KATHMANDU, March 20: At a time when the kin of the conflict victims have expressed strong exception to the “opaque political deal” on the formation of Truth and Reconciliation Commission, the diplomatic community in Kathmandu is preparing to join the chorus with them.

Sources said various European as well as other diplomatic missions in Kathmandu have concluded that an ordinance relating to the proposed TRC published in the Nepal Gazette on Monday not only does not meet Nepal´s international obligations, but also takes a “step backward” from what was proposed by the erstwhile parliament.

“Since it needs various improvements, we are currently in negotiations to pile up diplomatic pressure for necessary corrections in the proposed TRC,” said a diplomatic source.

The latest position of the diplomatic community on the TRC ordinance comes in the wake of conflict victims objecting to the “unilateral” decision of the four major political forces on finalize the ordinance without holding consultations with them. The victims have accused the political parties of failing to meet their international obligations.

The proposed ordinance on TRC, in view of the diplomatic community, fails to meet international standards in many respects despite its optimistic preamble and Section 2, which is contravened by many of its following sections.

“The preamble has all the good words. It wants to end impunity, investigate serious human rights violations during the conflict, provide justice to the victims and create an environment of peace and reconciliation in the society,” said a source familiar with the development.

Though Section 2 of the ordinance provides a list of nine kinds of serious human rights violations, there is no section in the ordinance that makes the perpetrators of crimes listed under Section 2 culpable. Likewise, the commission has been asked to work under the Ministry of Peace and Reconstruction, instead of making it directly answerable to the government or the president.

Section 2 has recognized murder, abduction and hostage taking, disappearance, causing deformities or disablement, physical or mental torture, rape and sexual violence, looting, seizure, breaking or arson of private and public property, forceful eviction from house and land or displacement by any other means and any type of inhuman act committed against international human rights or humanitarian law or other crime against humanity as cases of serious human rights violations.

What has drawn serious concern of the conflict victims and diplomatic community on TRC ordinance are the provisions in its sections 22 to 29, which clearly expose the mala-fide intention to eventually grant general amnesty to even those involved in serious cases of human rights violations during the conflict.

TRC is empowered to facilitate reconciliation if an appeal is either made by the perpetrator or the victim. It is feared that many of the perpetrators will appeal for such an arrangement, which in all likelihood may turn into a forceful reconciliation simply on the basis of a superficial apology or “compensation”, given the high political access of the perpetrators. Likewise, the use of words such as the commission “may”, instead of “must” to seek the consent of the victims prior to effecting reconciliation has increased the risk of justice being denied to the victims concerned.

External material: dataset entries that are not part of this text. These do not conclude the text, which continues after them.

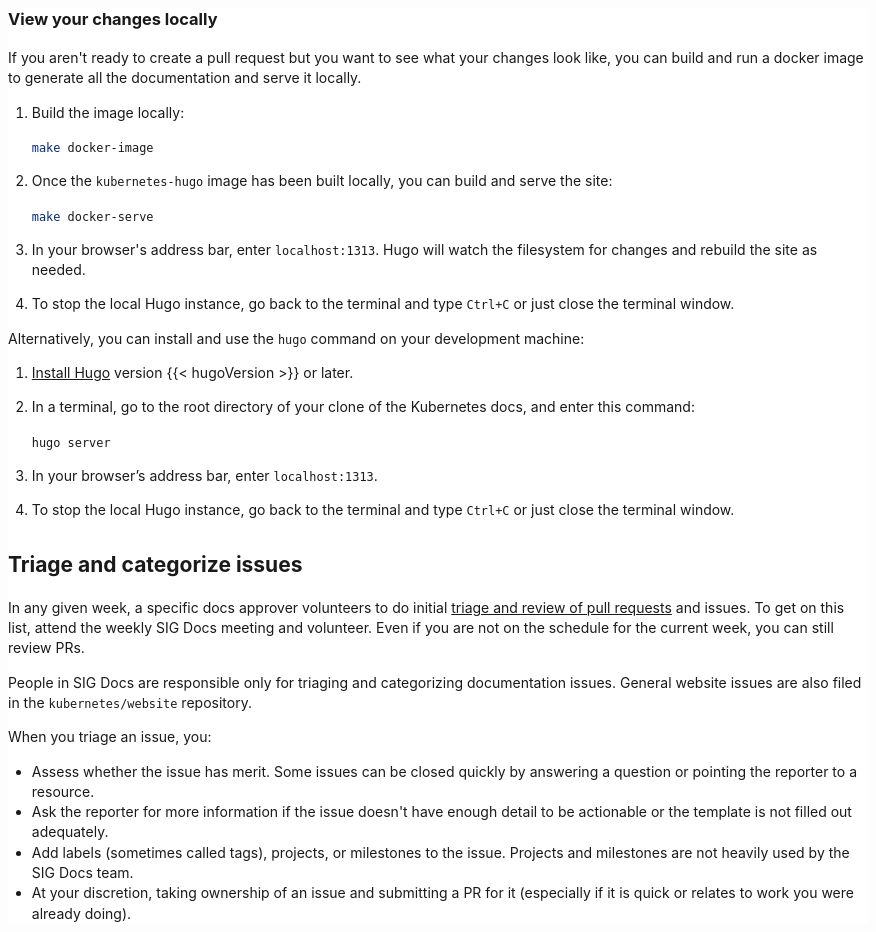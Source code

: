 ### View your changes locally

If you aren't ready to create a pull request but you want to see what your changes look like, you can build and run a docker image to generate all the documentation and serve it locally.

1. Build the image locally:

      ```bash
      make docker-image
      ```

2. Once the `kubernetes-hugo` image has been built locally, you can build and serve the site:

      ```bash
      make docker-serve
      ```

3. In your browser's address bar, enter `localhost:1313`. Hugo will watch the filesystem for changes and rebuild the site as needed.

4. To stop the local Hugo instance, go back to the terminal and type `Ctrl+C` or just close the terminal window.

Alternatively, you can install and use the `hugo` command on your development machine:

1. [Install Hugo](https://gohugo.io/getting-started/installing/) version {{< hugoVersion >}} or later.

2. In a terminal, go to the root directory of your clone of the Kubernetes docs, and enter this command:

      ```bash
      hugo server
      ```

3. In your browser’s address bar, enter `localhost:1313`.

4. To stop the local Hugo instance, go back to the terminal and type `Ctrl+C` or just close the terminal window.

## Triage and categorize issues

In any given week, a specific docs approver volunteers to do initial [triage and review of pull requests](#review-pull-requests) and issues.
To get on this list, attend the weekly SIG Docs meeting and volunteer. Even if you are not on the schedule for the current week, you can still review PRs.

People in SIG Docs are responsible only for triaging and categorizing documentation issues.
General website issues are also filed in the `kubernetes/website` repository.

When you triage an issue, you:

- Assess whether the issue has merit. Some issues can be closed quickly by answering a question or pointing the reporter to a resource.
- Ask the reporter for more information if the issue doesn't have enough detail to be actionable or the template is not filled out adequately.
- Add labels (sometimes called tags), projects, or milestones to the issue.
  Projects and milestones are not heavily used by the SIG Docs team.
- At your discretion, taking ownership of an issue and submitting a PR for it (especially if it is quick or relates to work you were already doing).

Section 23, under “Amnesty Provisions” states that while carrying out investigation pursuant to the ordinance, the commission may, if deemed reasonable, recommend amnesty to the perpetrator explaining sufficient grounds and reasons thereof. Subsection 1 of the same section states that the commission may, on the basis of sufficient reasons, recommend for the grant of an amnesty. This is against the spirit of the preamble and other articles.

Likewise, subsection 2 states that notwithstanding anything contained in Sub Section (1), the commission shall not recommend amnesty to perpetrators of serious human rights violation cases, including rape, which lacks sufficient reasons and grounds for granting amnesty.

Additionally, Section 29 of the ordinance empowers the Attorney General to decide, upon a written request from the Ministry of Peace and Reconstruction, whether to file a case, creating cumbersome three-tier barriers “apparently to deny justice” to the conflict victims.